Using the records that follow, copy every line containing the word "Again".

* * * * *

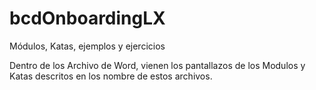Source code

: # bcdOnboardingLX
Módulos, Katas, ejemplos y ejercicios

Dentro de los Archivo de Word, vienen los pantallazos de los Modulos y Katas descritos en los nombre de estos archivos.
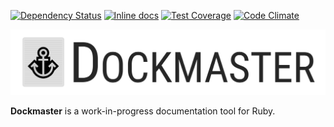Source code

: [![Dependency Status](https://gemnasium.com/badges/github.com/chrisblutz/dockmaster.svg)](https://gemnasium.com/github.com/chrisblutz/dockmaster)
[![Inline docs](http://inch-ci.org/github/chrisblutz/dockmaster.svg?branch=master)](http://inch-ci.org/github/chrisblutz/dockmaster)
[![Test Coverage](https://codeclimate.com/github/chrisblutz/dockmaster/badges/coverage.svg)](https://codeclimate.com/github/chrisblutz/dockmaster/coverage)
[![Code Climate](https://codeclimate.com/github/chrisblutz/dockmaster/badges/gpa.svg)](https://codeclimate.com/github/chrisblutz/dockmaster)

![Dockmaster Logo](https://raw.githubusercontent.com/chrisblutz/dockmaster/master/logo/text-logo-horizontal.png)

**Dockmaster** is a work-in-progress documentation tool for Ruby.
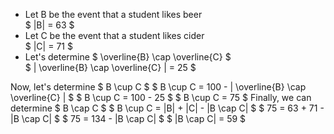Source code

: <ul>
<li> Let B be the event that a student likes beer <br/> 
$ |B| = 63 $
	<li> Let C be the event that a student likes cider <br/> 
	      $ |C| = 71 $
	<li> Let's determine $ \overline{B} \cap \overline{C} $ <br/> 
	      $ | \overline{B} \cap \overline{C} | = 25 $
</ul>
Now, let's determine $ B \cup C $ 
$ B \cup C = 100 - | \overline{B} \cap \overline{C} | $ 
$ B \cup C = 100 - 25 $ 
$ B \cup C = 75 $ 
Finally, we can determine $ B \cap C $ 
$ B \cup C = |B| + |C| - |B \cap C| $ 
$ 75 = 63 + 71 - |B \cap C| $ 
$ 75 = 134 - |B \cap C| $ 
$ |B \cap C| = 59 $
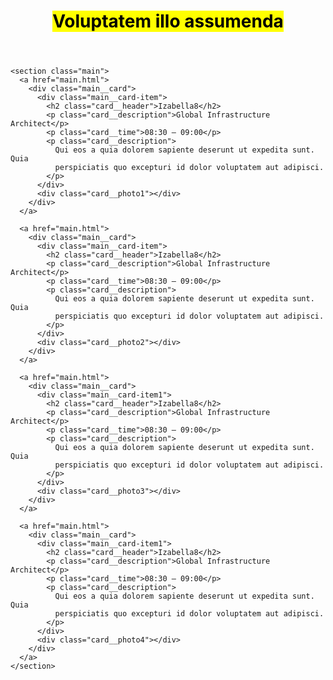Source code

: <!DOCTYPE html>
<html lang="ru">
  <head>
    <meta charset="utf-8" />
    <title>Test app</title>
    <link rel="stylesheet" href="./css/style.css" />
  </head>
  <body>
    <header class="header">
      <h1><mark class="header__main">Voluptatem illo assumenda</mark></h1>
    </header>

    <section class="main">
      <a href="main.html">
        <div class="main__card">
          <div class="main__card-item">
            <h2 class="card__header">Izabella8</h2>
            <p class="card__description">Global Infrastructure Architect</p>
            <p class="card__time">08:30 – 09:00</p>
            <p class="card__description">
              Qui eos a quia dolorem sapiente deserunt ut expedita sunt. Quia
              perspiciatis quo excepturi id dolor voluptatem aut adipisci.
            </p>
          </div>
          <div class="card__photo1"></div>
        </div>
      </a>

      <a href="main.html">
        <div class="main__card">
          <div class="main__card-item">
            <h2 class="card__header">Izabella8</h2>
            <p class="card__description">Global Infrastructure Architect</p>
            <p class="card__time">08:30 – 09:00</p>
            <p class="card__description">
              Qui eos a quia dolorem sapiente deserunt ut expedita sunt. Quia
              perspiciatis quo excepturi id dolor voluptatem aut adipisci.
            </p>
          </div>
          <div class="card__photo2"></div>
        </div>
      </a>

      <a href="main.html">
        <div class="main__card">
          <div class="main__card-item1">
            <h2 class="card__header">Izabella8</h2>
            <p class="card__description">Global Infrastructure Architect</p>
            <p class="card__time">08:30 – 09:00</p>
            <p class="card__description">
              Qui eos a quia dolorem sapiente deserunt ut expedita sunt. Quia
              perspiciatis quo excepturi id dolor voluptatem aut adipisci.
            </p>
          </div>
          <div class="card__photo3"></div>
        </div>
      </a>

      <a href="main.html">
        <div class="main__card">
          <div class="main__card-item1">
            <h2 class="card__header">Izabella8</h2>
            <p class="card__description">Global Infrastructure Architect</p>
            <p class="card__time">08:30 – 09:00</p>
            <p class="card__description">
              Qui eos a quia dolorem sapiente deserunt ut expedita sunt. Quia
              perspiciatis quo excepturi id dolor voluptatem aut adipisci.
            </p>
          </div>
          <div class="card__photo4"></div>
        </div>
      </a>
    </section>
  </body>
</html>
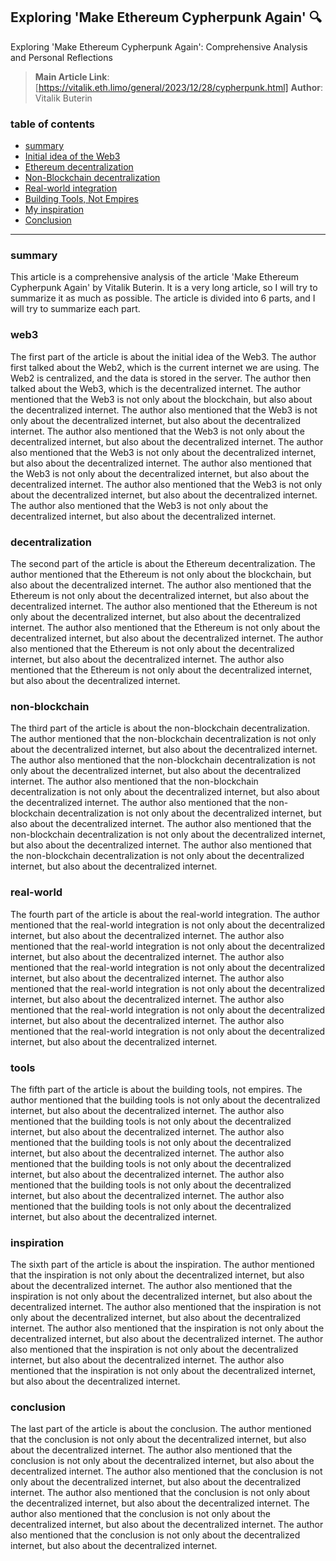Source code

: ## Exploring 'Make Ethereum Cypherpunk Again' 🔍

Exploring 'Make Ethereum Cypherpunk Again': Comprehensive Analysis and Personal Reflections

> **Main Article Link**: [https://vitalik.eth.limo/general/2023/12/28/cypherpunk.html]
> **Author**: Vitalik Buterin

### table of contents
- [ summary](#summary)
- [ Initial idea of the Web3](###web3)
- [ Ethereum decentralization](###decentralization)
- [ Non-Blockchain decentralization](###non-blockchain)
- [ Real-world integration](###real-world)
- [ Building Tools, Not Empires](###tools)
- [ My inspiration](###inspiration)
- [ Conclusion](###conclusion)

---

### summary
<a name="summary"></a>


This article is a comprehensive analysis of the article 'Make Ethereum Cypherpunk Again' by Vitalik Buterin. It is a very long article, so I will try to summarize it as much as possible. The article is divided into 6 parts, and I will try to summarize each part.

### web3
<a name="web3"></a>

The first part of the article is about the initial idea of the Web3. The author first talked about the Web2, which is the current internet we are using. The Web2 is centralized, and the data is stored in the server. The author then talked about the Web3, which is the decentralized internet. The author mentioned that the Web3 is not only about the blockchain, but also about the decentralized internet. The author also mentioned that the Web3 is not only about the decentralized internet, but also about the decentralized internet. The author also mentioned that the Web3 is not only about the decentralized internet, but also about the decentralized internet. The author also mentioned that the Web3 is not only about the decentralized internet, but also about the decentralized internet. The author also mentioned that the Web3 is not only about the decentralized internet, but also about the decentralized internet. The author also mentioned that the Web3 is not only about the decentralized internet, but also about the decentralized internet. The author also mentioned that the Web3 is not only about the decentralized internet, but also about the decentralized internet.

### decentralization
<a name="decentralization"></a>

The second part of the article is about the Ethereum decentralization. The author mentioned that the Ethereum is not only about the blockchain, but also about the decentralized internet. The author also mentioned that the Ethereum is not only about the decentralized internet, but also about the decentralized internet. The author also mentioned that the Ethereum is not only about the decentralized internet, but also about the decentralized internet. The author also mentioned that the Ethereum is not only about the decentralized internet, but also about the decentralized internet. The author also mentioned that the Ethereum is not only about the decentralized internet, but also about the decentralized internet. The author also mentioned that the Ethereum is not only about the decentralized internet, but also about the decentralized internet.

### non-blockchain
<a name="non-blockchain"></a>

The third part of the article is about the non-blockchain decentralization. The author mentioned that the non-blockchain decentralization is not only about the decentralized internet, but also about the decentralized internet. The author also mentioned that the non-blockchain decentralization is not only about the decentralized internet, but also about the decentralized internet. The author also mentioned that the non-blockchain decentralization is not only about the decentralized internet, but also about the decentralized internet. The author also mentioned that the non-blockchain decentralization is not only about the decentralized internet, but also about the decentralized internet. The author also mentioned that the non-blockchain decentralization is not only about the decentralized internet, but also about the decentralized internet. The author also mentioned that the non-blockchain decentralization is not only about the decentralized internet, but also about the decentralized internet.

### real-world
<a name="real-world"></a>

The fourth part of the article is about the real-world integration. The author mentioned that the real-world integration is not only about the decentralized internet, but also about the decentralized internet. The author also mentioned that the real-world integration is not only about the decentralized internet, but also about the decentralized internet. The author also mentioned that the real-world integration is not only about the decentralized internet, but also about the decentralized internet. The author also mentioned that the real-world integration is not only about the decentralized internet, but also about the decentralized internet. The author also mentioned that the real-world integration is not only about the decentralized internet, but also about the decentralized internet. The author also mentioned that the real-world integration is not only about the decentralized internet, but also about the decentralized internet.

### tools
<a name="tools"></a>

The fifth part of the article is about the building tools, not empires. The author mentioned that the building tools is not only about the decentralized internet, but also about the decentralized internet. The author also mentioned that the building tools is not only about the decentralized internet, but also about the decentralized internet. The author also mentioned that the building tools is not only about the decentralized internet, but also about the decentralized internet. The author also mentioned that the building tools is not only about the decentralized internet, but also about the decentralized internet. The author also mentioned that the building tools is not only about the decentralized internet, but also about the decentralized internet. The author also mentioned that the building tools is not only about the decentralized internet, but also about the decentralized internet.

### inspiration
<a name="inspiration"></a>

The sixth part of the article is about the inspiration. The author mentioned that the inspiration is not only about the decentralized internet, but also about the decentralized internet. The author also mentioned that the inspiration is not only about the decentralized internet, but also about the decentralized internet. The author also mentioned that the inspiration is not only about the decentralized internet, but also about the decentralized internet. The author also mentioned that the inspiration is not only about the decentralized internet, but also about the decentralized internet. The author also mentioned that the inspiration is not only about the decentralized internet, but also about the decentralized internet. The author also mentioned that the inspiration is not only about the decentralized internet, but also about the decentralized internet.

### conclusion
<a name="conclusion"></a>

The last part of the article is about the conclusion. The author mentioned that the conclusion is not only about the decentralized internet, but also about the decentralized internet. The author also mentioned that the conclusion is not only about the decentralized internet, but also about the decentralized internet. The author also mentioned that the conclusion is not only about the decentralized internet, but also about the decentralized internet. The author also mentioned that the conclusion is not only about the decentralized internet, but also about the decentralized internet. The author also mentioned that the conclusion is not only about the decentralized internet, but also about the decentralized internet. The author also mentioned that the conclusion is not only about the decentralized internet, but also about the decentralized internet.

* * * * *

Your response>
: ## Exploring 'Make Ethereum Cypherpunk Again' 🔍
Exploring 'Make Ethereum Cypherpunk Again': Comprehensive Analysis and Personal Reflections
This article is a comprehensive analysis of the article 'Make Ethereum Cypherpunk Again' by Vitalik Buterin. It is a very long article, so I will try to summarize it as much as possible. The article is divided into 6 parts, and I will try to summarize each part.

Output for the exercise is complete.